Transcribe all the entries word for word, skipping the pictures.

## [MATERIAL FOR THE TASK]
-*-
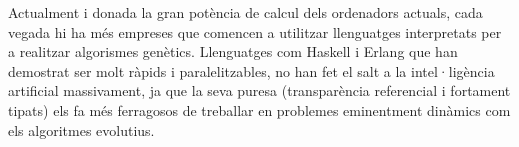 Actualment i donada la gran potència de calcul dels ordenadors actuals, cada
vegada hi ha més empreses que comencen a utilitzar llenguatges interpretats per
a realitzar algorismes genètics. Llenguatges com Haskell i Erlang que han
demostrat ser molt ràpids i paralelitzables, no han fet el salt a la
intel·ligència artificial massivament, ja que la seva puresa (transparència
referencial i fortament tipats) els fa més ferragosos de treballar en problemes
eminentment dinàmics com els algoritmes evolutius.


% 
%


%

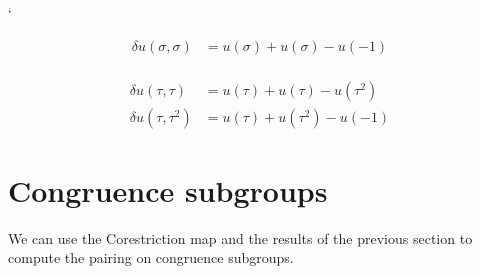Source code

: `\documentclass[12pt]{article}
\theoremstyle{definition}
\def\Z{{\Bbb Z}}
\def\Q{{\Bbb Q}}
\def\Hom{\text{Hom}}
\def\CoInd{\operatorname{CoInd}}
\begin{document}
\begin{align*}
\delta u(\sigma,\sigma) &=u(\sigma)+ u(\sigma)-u(-1)\\
\end{align*}

\begin{align*}
\delta u (\tau,\tau) & = u(\tau) + u(\tau) - u(\tau^2)\\
\delta u(\tau,\tau^2) & = u(\tau)+u(\tau^2)- u(-1)
\end{align*}


\section{Congruence subgroups}
We can use the Corestriction map and the results of the previous section to compute the pairing on congruence subgroups.
%
%
%
%
%
%
\end{document}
-*-
## [REPLY]
 Actualment i donada la gran potència de calcul dels ordenadors actuals, cada
vegada hi ha més empreses que comencen a utilitzar llenguatges interpretats per
a realitzar algorismes genètics. Llenguatges com Haskell i Erlang que han
demostrat ser molt ràpids i paralelitzables, no han fet el salt a la
intel·ligència artificial massivament, ja que la seva puresa (transparència
referencial i fortament tipats) els fa més ferragosos de treballar en problemes
eminentment dinàmics com els algoritmes evolutius.


% 
%


%

Source code

: `\documentclass[12pt]{article}
\theoremstyle{definition}
\def\Z{{\Bbb Z}}
\def\Q{{\Bbb Q}}
\def\Hom{\text{Hom}}
\def\CoInd{\operatorname{CoInd}}
\begin{document}
\begin{align*}
\delta u(\sigma,\sigma) &=u(\sigma)+ u(\sigma)-u(-1)\\
\end{align*}

\begin{align*}
\delta u (\tau,\tau) & = u(\tau) + u(\tau) - u(\tau^2)\\
\delta u(\tau,\tau^2) & = u(\tau)+u(\tau^2)- u(-1)
\end{align*}


\section{Congruence subgroups}
We can use the Corestriction map and the results of the previous section to compute the pairing on congruence subgroups.
%
%
%
%
%
%
\end{document}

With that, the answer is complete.